In un video, quattro uomini in tute arancioni vengono uccisi dalla deflagrazione di esplosivi che erano stati appesi ai loro colli con un cordino. Sei uomini, invece, sono stati fatti saltare in aria: i jihadisti hanno fatto allineare i prigionieri e hanno scagliato loro contro un razzo. Altri sei ribelli sono stati costretti a salire su una piccola barca e, una volta al largo, sono stati fatti saltare in aria. Infine, in nove sono stati uccisi attraverso una pratica tanto cara ai jihadisti: lo sgozzamento. Le clip delle esecuzioni sono state pubblicate on line e, in queste ore, stanno rimbalzando sui profili dei sostenitori dello Stato Islamico.

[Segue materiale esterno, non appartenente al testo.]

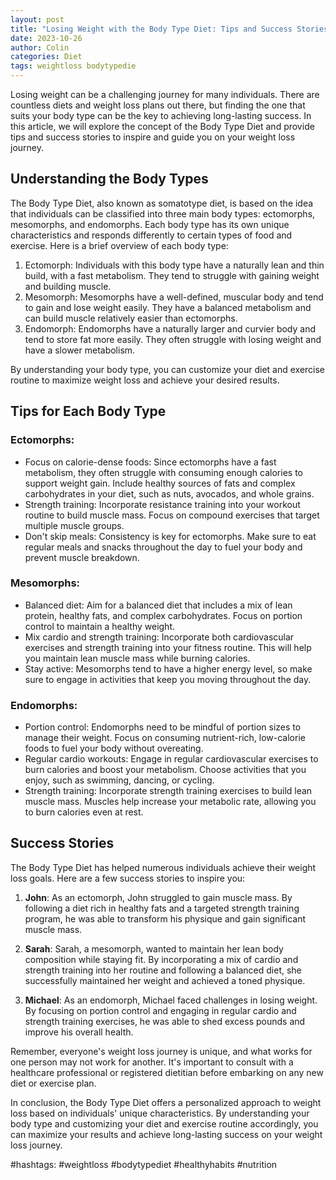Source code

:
 ```yaml
---
layout: post
title: "Losing Weight with the Body Type Diet: Tips and Success Stories"
date: 2023-10-26
author: Colin
categories: Diet
tags: weightloss bodytypedie
---
```


Losing weight can be a challenging journey for many individuals. There are countless diets and weight loss plans out there, but finding the one that suits your body type can be the key to achieving long-lasting success. In this article, we will explore the concept of the Body Type Diet and provide tips and success stories to inspire and guide you on your weight loss journey.

## Understanding the Body Types

The Body Type Diet, also known as somatotype diet, is based on the idea that individuals can be classified into three main body types: ectomorphs, mesomorphs, and endomorphs. Each body type has its own unique characteristics and responds differently to certain types of food and exercise. Here is a brief overview of each body type:

1. Ectomorph: Individuals with this body type have a naturally lean and thin build, with a fast metabolism. They tend to struggle with gaining weight and building muscle.
2. Mesomorph: Mesomorphs have a well-defined, muscular body and tend to gain and lose weight easily. They have a balanced metabolism and can build muscle relatively easier than ectomorphs.
3. Endomorph: Endomorphs have a naturally larger and curvier body and tend to store fat more easily. They often struggle with losing weight and have a slower metabolism.

By understanding your body type, you can customize your diet and exercise routine to maximize weight loss and achieve your desired results.

## Tips for Each Body Type

### Ectomorphs:

- Focus on calorie-dense foods: Since ectomorphs have a fast metabolism, they often struggle with consuming enough calories to support weight gain. Include healthy sources of fats and complex carbohydrates in your diet, such as nuts, avocados, and whole grains.
- Strength training: Incorporate resistance training into your workout routine to build muscle mass. Focus on compound exercises that target multiple muscle groups.
- Don't skip meals: Consistency is key for ectomorphs. Make sure to eat regular meals and snacks throughout the day to fuel your body and prevent muscle breakdown.

### Mesomorphs:

- Balanced diet: Aim for a balanced diet that includes a mix of lean protein, healthy fats, and complex carbohydrates. Focus on portion control to maintain a healthy weight.
- Mix cardio and strength training: Incorporate both cardiovascular exercises and strength training into your fitness routine. This will help you maintain lean muscle mass while burning calories.
- Stay active: Mesomorphs tend to have a higher energy level, so make sure to engage in activities that keep you moving throughout the day.

### Endomorphs:

- Portion control: Endomorphs need to be mindful of portion sizes to manage their weight. Focus on consuming nutrient-rich, low-calorie foods to fuel your body without overeating.
- Regular cardio workouts: Engage in regular cardiovascular exercises to burn calories and boost your metabolism. Choose activities that you enjoy, such as swimming, dancing, or cycling.
- Strength training: Incorporate strength training exercises to build lean muscle mass. Muscles help increase your metabolic rate, allowing you to burn calories even at rest.

## Success Stories

The Body Type Diet has helped numerous individuals achieve their weight loss goals. Here are a few success stories to inspire you:

1. **John**: As an ectomorph, John struggled to gain muscle mass. By following a diet rich in healthy fats and a targeted strength training program, he was able to transform his physique and gain significant muscle mass.

2. **Sarah**: Sarah, a mesomorph, wanted to maintain her lean body composition while staying fit. By incorporating a mix of cardio and strength training into her routine and following a balanced diet, she successfully maintained her weight and achieved a toned physique.

3. **Michael**: As an endomorph, Michael faced challenges in losing weight. By focusing on portion control and engaging in regular cardio and strength training exercises, he was able to shed excess pounds and improve his overall health.

Remember, everyone's weight loss journey is unique, and what works for one person may not work for another. It's important to consult with a healthcare professional or registered dietitian before embarking on any new diet or exercise plan.

In conclusion, the Body Type Diet offers a personalized approach to weight loss based on individuals' unique characteristics. By understanding your body type and customizing your diet and exercise routine accordingly, you can maximize your results and achieve long-lasting success on your weight loss journey.

#hashtags: #weightloss #bodytypediet #healthyhabits #nutrition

La crisi yemenita. Lo Yemen è un Paese diviso da quella che molti analisti hanno definito una “guerra civile”. La crisi è iniziata nel 2011, quando il dittatore Ali Abdullah Saleh, che aveva guidato il paese per 33 anni, è stato costretto a ritirarsi, lasciando il posto al vice Hadi che nel 2012 ha vinto le elezioni, ma non è mai riuscito ad affermare la sua autorità in un Paese profondamente diviso. Sostenuto dagli Usa e dalla maggior parte dei paesi del Golfo per il suo impegno nella lotta agli estremisti islamici che avevano conquistato gran parte della zona meridionale e orientale dello Yemen, Hadi non è riuscito ad arginare l'avanzata degli houthi, il gruppo ribelle del nord a maggioranza sciita, che ha conquistato Sana'a nel settembre 2014. A febbraio Hadi è stato costretto a scappare nella città meridionale di Aden, poi ha abbandonato il Paese alla volta dell'Arabia Saudita, per poi tornare a novembre quando è scattata l'offensiva delle forze filogovernative yemenite, appoggiate dai raid aerei della coalizione araba guidata dall'Arabia Saudita, con l'obiettivo di strappare ai ribelli sciiti houthi il territorio della provincia di Taez, nello Yemen sud-occidentale.

Terza coalizione che si contende il potere è Al Qaeda nella penisola araba le cui forze, da anni presenti nelle regioni centro-orientali, hanno colmato molti vuoti creati dalla guerra civile: nelle ultime settimane Aqap ha allargato i suoi territori e ha ripreso il controllo delle città di Zinjibar e Jaar nel sud dello Yemen, conquistate quattro anni fa dai comitati di resistenza popolare che combattono i miliziani sciiti houthi.

Tra le pieghe di questo conflitto si sta insinuando lo Stato Islamico che ha annunciato il suo arrivo nello Yemen a marzo con una serie di attacchi kamikaze che hanno distrutto due moschee houthi di Sana'a, uccidendo 135 persone e infliggendo un duro colpo a un Paese da sempre roccaforte di al Qaeda: non è ancora una quarta potenza, ma i video del terrore che arrivano dallo Yemen vogliono essere una sfida ai poteri in conflitto nello Stato. La preoccupazione è che in un Paese a maggioranza sunnita governato da una minoranza sciita (rappresentano solo un terzo della popolazione dello Yemen), alla fine i jihadisti (Al Qaeda o lo Stato islamico) la possano spuntare: molti sunniti, infatti, potrebbero pensare che la soluzione migliore potrebbe essere affidarsi ai terroristi in grado di rompere il dominio degli sciiti che, nonostante sporadiche lotte intestine, governano il Paese da molto tempo.